Rezension von Björn Backes

 

Inhalt:

US-Marshal Carrie Stretko wird ziemlich unsanft aus ihrem Urlaub in der Wärme Neuseelands gerissen: Ein Vorfall internationalen Ausmaßes hat vor wenigen Stunden die amerikanische Regierung in Panik versetzt, und dies ausgerechnet auf Stretkos gewöhnlicher Spielwiese, der Antarktis. Eine unerklärliche Explosion hat dort eine große russische Forschungsstation zerstört und 14 Menschen in den Tod gerissen. Im Auftrag der Regierung soll Carrie herausfinden, welche Ursache das ungewöhnliche Ereignis gehabt haben könnte, bekommt aber in Aussicht gestellt, bei erfolgreicher Mission zurück in die Heimat versetzt zu werden. Mürrisch, aber dennoch zufrieden macht sich der weibliche Marshal vor Ort ein Bild und entdeckt dabei, dass die Russen in der Station tatsächlich Waffen und Atomsprengköpfe versteckt hielten. Ohne langes Zögern nimmt sie die Verfolgung auf, wohl wissend, dass sich kaum jemand so gut in der Arktis auskennt wie Carrie selbst. Allerdings folgt ihr ein merkwürdiger, russischer Agent auf Schritt und Tritt und bringt das ungleiche Duo gleich mehrfach in Schwierigkeiten.

 

 

Rezension:

Als Greg Rucka vor ziemlich genau einer Dekade seinen ersten „Whiteout“-Band verfasste, schlug der nunmehr sehr erfolgreiche Comic-Autor mit seiner intelligenten Story in eine Kerbe, die in den vorherigen Jahren deutlich vernachlässigt wurde. Richtige Autoren-Storys waren wieder gefragt, nachdem die pompösen Pomp- und Glanzzeichnungen langsam aber sicher den amerikanischen Mainstream-Comic in den Abgrund getrieben hatten. Und es waren eben Autoren wie Ellis, Morrison und Rucka, die mit starken Geschichten und dezenten Effekten das Genre wieder dort hinbrachte, wo es auch vor dem Boom der DC- und Marvel-Universen hingehörte.

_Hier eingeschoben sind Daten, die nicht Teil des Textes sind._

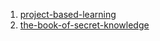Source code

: 1. [project-based-learning](https://github.com/practical-tutorials/project-based-learning) 
2. [the-book-of-secret-knowledge](https://github.com/trimstray/the-book-of-secret-knowledge)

Aus heutiger Sicht sind die revolutionären Akte dieser beispiellosen Schreiber zwar immer noch greifbar, aber bei weitem nicht mehr so sensationell wie einst am Tiefpunkt der Comic-Historie, was jedoch löblicherweise damit zu begründen ist, dass der Pool der wirklich großen Autoren über die Jahre wieder stark gewachsen ist. Dennoch sticht besagtes „Whiteout“, welches mittlerweile auch hierzulande mit einem Nachfolgeband bedacht wurde, aus der Reihe jener Autoren-Comics heraus, und dies in erster Linie dank Ruckas unkonventioneller, innovativer Arbeitsweise.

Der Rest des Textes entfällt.